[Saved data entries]
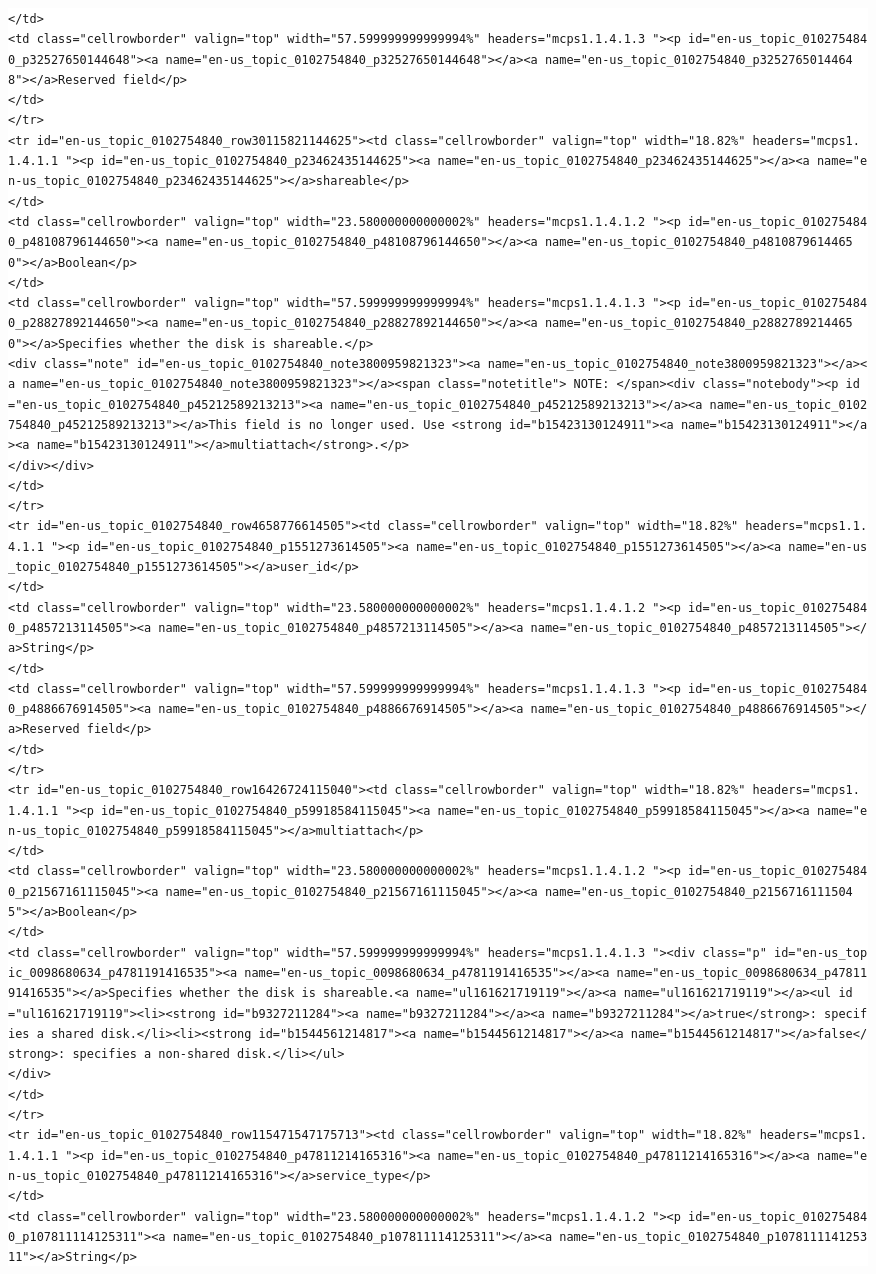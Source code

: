     </td>
    <td class="cellrowborder" valign="top" width="57.599999999999994%" headers="mcps1.1.4.1.3 "><p id="en-us_topic_0102754840_p32527650144648"><a name="en-us_topic_0102754840_p32527650144648"></a><a name="en-us_topic_0102754840_p32527650144648"></a>Reserved field</p>
    </td>
    </tr>
    <tr id="en-us_topic_0102754840_row30115821144625"><td class="cellrowborder" valign="top" width="18.82%" headers="mcps1.1.4.1.1 "><p id="en-us_topic_0102754840_p23462435144625"><a name="en-us_topic_0102754840_p23462435144625"></a><a name="en-us_topic_0102754840_p23462435144625"></a>shareable</p>
    </td>
    <td class="cellrowborder" valign="top" width="23.580000000000002%" headers="mcps1.1.4.1.2 "><p id="en-us_topic_0102754840_p48108796144650"><a name="en-us_topic_0102754840_p48108796144650"></a><a name="en-us_topic_0102754840_p48108796144650"></a>Boolean</p>
    </td>
    <td class="cellrowborder" valign="top" width="57.599999999999994%" headers="mcps1.1.4.1.3 "><p id="en-us_topic_0102754840_p28827892144650"><a name="en-us_topic_0102754840_p28827892144650"></a><a name="en-us_topic_0102754840_p28827892144650"></a>Specifies whether the disk is shareable.</p>
    <div class="note" id="en-us_topic_0102754840_note3800959821323"><a name="en-us_topic_0102754840_note3800959821323"></a><a name="en-us_topic_0102754840_note3800959821323"></a><span class="notetitle"> NOTE: </span><div class="notebody"><p id="en-us_topic_0102754840_p45212589213213"><a name="en-us_topic_0102754840_p45212589213213"></a><a name="en-us_topic_0102754840_p45212589213213"></a>This field is no longer used. Use <strong id="b15423130124911"><a name="b15423130124911"></a><a name="b15423130124911"></a>multiattach</strong>.</p>
    </div></div>
    </td>
    </tr>
    <tr id="en-us_topic_0102754840_row4658776614505"><td class="cellrowborder" valign="top" width="18.82%" headers="mcps1.1.4.1.1 "><p id="en-us_topic_0102754840_p1551273614505"><a name="en-us_topic_0102754840_p1551273614505"></a><a name="en-us_topic_0102754840_p1551273614505"></a>user_id</p>
    </td>
    <td class="cellrowborder" valign="top" width="23.580000000000002%" headers="mcps1.1.4.1.2 "><p id="en-us_topic_0102754840_p4857213114505"><a name="en-us_topic_0102754840_p4857213114505"></a><a name="en-us_topic_0102754840_p4857213114505"></a>String</p>
    </td>
    <td class="cellrowborder" valign="top" width="57.599999999999994%" headers="mcps1.1.4.1.3 "><p id="en-us_topic_0102754840_p4886676914505"><a name="en-us_topic_0102754840_p4886676914505"></a><a name="en-us_topic_0102754840_p4886676914505"></a>Reserved field</p>
    </td>
    </tr>
    <tr id="en-us_topic_0102754840_row16426724115040"><td class="cellrowborder" valign="top" width="18.82%" headers="mcps1.1.4.1.1 "><p id="en-us_topic_0102754840_p59918584115045"><a name="en-us_topic_0102754840_p59918584115045"></a><a name="en-us_topic_0102754840_p59918584115045"></a>multiattach</p>
    </td>
    <td class="cellrowborder" valign="top" width="23.580000000000002%" headers="mcps1.1.4.1.2 "><p id="en-us_topic_0102754840_p21567161115045"><a name="en-us_topic_0102754840_p21567161115045"></a><a name="en-us_topic_0102754840_p21567161115045"></a>Boolean</p>
    </td>
    <td class="cellrowborder" valign="top" width="57.599999999999994%" headers="mcps1.1.4.1.3 "><div class="p" id="en-us_topic_0098680634_p4781191416535"><a name="en-us_topic_0098680634_p4781191416535"></a><a name="en-us_topic_0098680634_p4781191416535"></a>Specifies whether the disk is shareable.<a name="ul161621719119"></a><a name="ul161621719119"></a><ul id="ul161621719119"><li><strong id="b9327211284"><a name="b9327211284"></a><a name="b9327211284"></a>true</strong>: specifies a shared disk.</li><li><strong id="b1544561214817"><a name="b1544561214817"></a><a name="b1544561214817"></a>false</strong>: specifies a non-shared disk.</li></ul>
    </div>
    </td>
    </tr>
    <tr id="en-us_topic_0102754840_row115471547175713"><td class="cellrowborder" valign="top" width="18.82%" headers="mcps1.1.4.1.1 "><p id="en-us_topic_0102754840_p47811214165316"><a name="en-us_topic_0102754840_p47811214165316"></a><a name="en-us_topic_0102754840_p47811214165316"></a>service_type</p>
    </td>
    <td class="cellrowborder" valign="top" width="23.580000000000002%" headers="mcps1.1.4.1.2 "><p id="en-us_topic_0102754840_p107811114125311"><a name="en-us_topic_0102754840_p107811114125311"></a><a name="en-us_topic_0102754840_p107811114125311"></a>String</p>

**ABOUT THIS TASK:** The word to find is "Specifies". Copy every line of the data that holds it.

**OUTPUT OF THE TASK:**
    <td class="cellrowborder" valign="top" width="57.599999999999994%" headers="mcps1.1.4.1.3 "><p id="en-us_topic_0102754840_p28827892144650"><a name="en-us_topic_0102754840_p28827892144650"></a><a name="en-us_topic_0102754840_p28827892144650"></a>Specifies whether the disk is shareable.</p>
    <td class="cellrowborder" valign="top" width="57.599999999999994%" headers="mcps1.1.4.1.3 "><div class="p" id="en-us_topic_0098680634_p4781191416535"><a name="en-us_topic_0098680634_p4781191416535"></a><a name="en-us_topic_0098680634_p4781191416535"></a>Specifies whether the disk is shareable.<a name="ul161621719119"></a><a name="ul161621719119"></a><ul id="ul161621719119"><li><strong id="b9327211284"><a name="b9327211284"></a><a name="b9327211284"></a>true</strong>: specifies a shared disk.</li><li><strong id="b1544561214817"><a name="b1544561214817"></a><a name="b1544561214817"></a>false</strong>: specifies a non-shared disk.</li></ul>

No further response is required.